What relationship counselling actually is
Most people picture being sat down and referred, or handed techniques to take away and perform at home. That’s not how I work. What we’re really looking at is what happens between the two of you: the felt sense of each other, the moments where one of you reaches, and the other can’t quite meet it, the old patterns that fire before either of you has chosen anything.
I don’t treat your relationship as a fault to be corrected. I treat it as something alive in the room, with its own history and its own logic, that the two of you can come to understand together.
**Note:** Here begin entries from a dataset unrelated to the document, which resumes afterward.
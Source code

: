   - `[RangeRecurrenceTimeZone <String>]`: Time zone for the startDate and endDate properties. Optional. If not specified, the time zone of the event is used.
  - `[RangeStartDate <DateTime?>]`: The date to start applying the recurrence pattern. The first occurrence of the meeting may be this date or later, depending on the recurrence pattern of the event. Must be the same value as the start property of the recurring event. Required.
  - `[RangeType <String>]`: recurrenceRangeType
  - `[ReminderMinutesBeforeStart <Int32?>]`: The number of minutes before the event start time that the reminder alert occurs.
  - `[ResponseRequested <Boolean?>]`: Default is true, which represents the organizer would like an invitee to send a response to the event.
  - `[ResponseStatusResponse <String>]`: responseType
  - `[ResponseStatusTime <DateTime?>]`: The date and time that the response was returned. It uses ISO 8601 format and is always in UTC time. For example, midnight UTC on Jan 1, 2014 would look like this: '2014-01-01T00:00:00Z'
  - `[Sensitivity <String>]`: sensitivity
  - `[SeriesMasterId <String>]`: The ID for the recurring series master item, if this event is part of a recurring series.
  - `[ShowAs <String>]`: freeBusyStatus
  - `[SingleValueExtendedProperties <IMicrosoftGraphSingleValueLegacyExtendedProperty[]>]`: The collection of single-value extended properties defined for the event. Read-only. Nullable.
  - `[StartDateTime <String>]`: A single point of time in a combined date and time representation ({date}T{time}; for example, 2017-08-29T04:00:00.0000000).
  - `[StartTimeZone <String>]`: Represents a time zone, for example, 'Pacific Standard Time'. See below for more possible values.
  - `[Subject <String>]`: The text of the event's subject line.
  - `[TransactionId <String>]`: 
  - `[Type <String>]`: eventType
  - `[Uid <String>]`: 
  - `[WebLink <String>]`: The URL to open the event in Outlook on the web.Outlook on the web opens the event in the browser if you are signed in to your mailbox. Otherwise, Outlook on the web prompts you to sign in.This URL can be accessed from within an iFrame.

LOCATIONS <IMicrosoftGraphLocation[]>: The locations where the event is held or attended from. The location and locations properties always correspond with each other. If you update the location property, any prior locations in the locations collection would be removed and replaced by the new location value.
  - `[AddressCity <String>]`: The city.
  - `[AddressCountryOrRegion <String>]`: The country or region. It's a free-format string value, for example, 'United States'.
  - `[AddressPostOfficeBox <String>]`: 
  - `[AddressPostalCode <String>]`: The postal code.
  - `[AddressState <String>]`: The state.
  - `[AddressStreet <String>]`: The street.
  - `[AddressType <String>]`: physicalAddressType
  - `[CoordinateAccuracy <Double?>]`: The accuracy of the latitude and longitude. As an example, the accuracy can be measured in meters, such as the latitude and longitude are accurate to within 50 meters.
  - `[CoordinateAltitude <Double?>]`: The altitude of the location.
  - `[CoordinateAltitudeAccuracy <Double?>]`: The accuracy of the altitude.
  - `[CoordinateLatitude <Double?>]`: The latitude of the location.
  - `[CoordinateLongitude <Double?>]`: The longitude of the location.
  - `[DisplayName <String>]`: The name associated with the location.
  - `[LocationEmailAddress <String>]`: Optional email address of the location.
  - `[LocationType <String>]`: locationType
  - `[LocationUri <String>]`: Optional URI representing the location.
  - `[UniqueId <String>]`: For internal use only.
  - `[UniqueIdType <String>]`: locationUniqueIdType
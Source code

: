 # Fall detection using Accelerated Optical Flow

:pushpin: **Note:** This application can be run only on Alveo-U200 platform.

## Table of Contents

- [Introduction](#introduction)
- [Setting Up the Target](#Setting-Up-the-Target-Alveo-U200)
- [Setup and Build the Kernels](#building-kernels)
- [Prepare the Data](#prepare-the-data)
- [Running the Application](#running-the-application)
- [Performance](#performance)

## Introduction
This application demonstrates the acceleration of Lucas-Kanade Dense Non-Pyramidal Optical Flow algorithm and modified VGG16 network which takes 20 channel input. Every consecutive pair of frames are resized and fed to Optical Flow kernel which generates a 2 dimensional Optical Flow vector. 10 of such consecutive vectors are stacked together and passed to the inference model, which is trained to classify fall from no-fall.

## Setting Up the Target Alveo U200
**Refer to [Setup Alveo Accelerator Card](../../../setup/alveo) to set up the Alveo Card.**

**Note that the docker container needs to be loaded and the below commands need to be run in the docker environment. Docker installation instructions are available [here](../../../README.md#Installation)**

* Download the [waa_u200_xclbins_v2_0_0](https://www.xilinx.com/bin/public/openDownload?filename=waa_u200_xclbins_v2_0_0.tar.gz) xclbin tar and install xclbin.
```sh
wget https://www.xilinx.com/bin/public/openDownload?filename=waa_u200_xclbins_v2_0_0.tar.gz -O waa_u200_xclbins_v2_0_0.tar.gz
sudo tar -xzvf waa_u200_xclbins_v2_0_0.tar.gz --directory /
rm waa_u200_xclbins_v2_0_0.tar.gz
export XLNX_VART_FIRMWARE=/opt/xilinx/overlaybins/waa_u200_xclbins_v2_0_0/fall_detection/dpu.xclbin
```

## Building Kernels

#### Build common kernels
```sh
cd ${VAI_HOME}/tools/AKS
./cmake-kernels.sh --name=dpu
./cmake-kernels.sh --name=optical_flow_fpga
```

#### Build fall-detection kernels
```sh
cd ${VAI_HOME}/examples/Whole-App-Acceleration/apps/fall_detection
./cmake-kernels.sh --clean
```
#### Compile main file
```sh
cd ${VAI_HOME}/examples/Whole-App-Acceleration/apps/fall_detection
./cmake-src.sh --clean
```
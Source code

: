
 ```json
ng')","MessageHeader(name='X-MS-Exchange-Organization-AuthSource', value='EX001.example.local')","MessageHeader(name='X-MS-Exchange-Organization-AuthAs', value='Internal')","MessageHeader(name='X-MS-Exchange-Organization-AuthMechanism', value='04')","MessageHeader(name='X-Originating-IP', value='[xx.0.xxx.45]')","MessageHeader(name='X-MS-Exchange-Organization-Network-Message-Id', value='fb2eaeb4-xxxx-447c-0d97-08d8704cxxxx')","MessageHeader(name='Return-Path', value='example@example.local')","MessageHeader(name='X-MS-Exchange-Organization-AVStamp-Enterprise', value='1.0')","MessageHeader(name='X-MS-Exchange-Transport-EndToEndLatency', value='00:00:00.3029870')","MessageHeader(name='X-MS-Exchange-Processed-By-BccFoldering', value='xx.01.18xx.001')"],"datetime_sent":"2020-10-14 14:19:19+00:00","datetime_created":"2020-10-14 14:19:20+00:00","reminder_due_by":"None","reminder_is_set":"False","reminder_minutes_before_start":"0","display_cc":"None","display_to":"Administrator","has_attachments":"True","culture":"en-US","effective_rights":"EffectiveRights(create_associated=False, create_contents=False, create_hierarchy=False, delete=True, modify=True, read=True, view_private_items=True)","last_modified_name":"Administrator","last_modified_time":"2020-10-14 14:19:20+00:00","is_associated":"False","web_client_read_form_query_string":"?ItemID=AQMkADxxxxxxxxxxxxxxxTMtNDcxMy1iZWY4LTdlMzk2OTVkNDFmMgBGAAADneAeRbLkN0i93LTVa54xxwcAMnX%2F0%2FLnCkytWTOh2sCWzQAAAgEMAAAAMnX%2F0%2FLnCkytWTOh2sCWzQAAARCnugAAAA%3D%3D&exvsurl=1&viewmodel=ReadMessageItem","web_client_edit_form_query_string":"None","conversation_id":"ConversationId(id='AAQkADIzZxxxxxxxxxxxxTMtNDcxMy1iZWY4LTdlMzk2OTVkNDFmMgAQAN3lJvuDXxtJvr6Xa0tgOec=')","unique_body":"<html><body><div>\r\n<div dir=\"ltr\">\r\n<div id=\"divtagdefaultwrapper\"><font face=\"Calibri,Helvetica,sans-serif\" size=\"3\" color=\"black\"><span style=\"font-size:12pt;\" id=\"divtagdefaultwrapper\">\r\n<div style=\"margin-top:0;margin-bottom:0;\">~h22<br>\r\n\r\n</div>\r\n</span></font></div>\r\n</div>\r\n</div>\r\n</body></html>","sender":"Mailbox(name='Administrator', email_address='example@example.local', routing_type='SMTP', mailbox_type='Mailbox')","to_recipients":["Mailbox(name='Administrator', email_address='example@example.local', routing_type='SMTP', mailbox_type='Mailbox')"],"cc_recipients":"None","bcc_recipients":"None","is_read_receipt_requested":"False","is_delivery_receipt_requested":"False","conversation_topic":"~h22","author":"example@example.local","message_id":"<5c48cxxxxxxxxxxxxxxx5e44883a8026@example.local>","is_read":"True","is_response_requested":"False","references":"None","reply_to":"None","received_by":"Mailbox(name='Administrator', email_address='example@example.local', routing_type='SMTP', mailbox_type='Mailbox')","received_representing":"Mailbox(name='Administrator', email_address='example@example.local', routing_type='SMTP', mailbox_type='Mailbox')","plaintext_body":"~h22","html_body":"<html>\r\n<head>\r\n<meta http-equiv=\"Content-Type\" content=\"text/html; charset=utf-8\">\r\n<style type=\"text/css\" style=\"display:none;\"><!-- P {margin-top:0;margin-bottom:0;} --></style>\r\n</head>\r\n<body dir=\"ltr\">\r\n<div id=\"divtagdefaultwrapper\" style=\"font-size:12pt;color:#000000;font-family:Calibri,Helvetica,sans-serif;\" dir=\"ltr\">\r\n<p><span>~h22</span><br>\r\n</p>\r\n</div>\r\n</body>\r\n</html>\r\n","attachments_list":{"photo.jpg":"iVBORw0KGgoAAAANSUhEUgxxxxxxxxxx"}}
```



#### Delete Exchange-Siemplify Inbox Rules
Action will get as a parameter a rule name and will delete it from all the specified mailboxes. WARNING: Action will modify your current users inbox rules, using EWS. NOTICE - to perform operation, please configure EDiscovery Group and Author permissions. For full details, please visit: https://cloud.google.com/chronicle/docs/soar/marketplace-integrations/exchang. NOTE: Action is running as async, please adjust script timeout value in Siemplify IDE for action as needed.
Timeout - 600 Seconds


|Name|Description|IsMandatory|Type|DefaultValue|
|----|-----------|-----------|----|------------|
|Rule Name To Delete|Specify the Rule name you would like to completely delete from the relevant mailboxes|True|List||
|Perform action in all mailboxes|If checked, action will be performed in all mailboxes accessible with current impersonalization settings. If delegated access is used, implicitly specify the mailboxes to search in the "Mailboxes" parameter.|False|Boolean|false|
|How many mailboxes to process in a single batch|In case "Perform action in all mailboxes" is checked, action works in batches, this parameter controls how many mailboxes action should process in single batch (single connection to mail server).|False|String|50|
When you can see what you’re both doing, and why, something starts to shift on its own.
My approach: two of you, and the relationship between you
A lot of couples work sets out to smooth two people into agreement, as if the goal were to want the same things and react the same way. I work the other way round. The aim isn’t to dissolve the differences between you; it’s for each of you to hold onto yourself clearly enough that you can actually meet the other person, rather than just react to them.
This is what’s sometimes called differentiation: being able to stay close without losing yourself, and stay yourself without losing the closeness. When one of you can hold steady instead of being pulled into the usual back and forth, the whole pattern between you has a chance to change.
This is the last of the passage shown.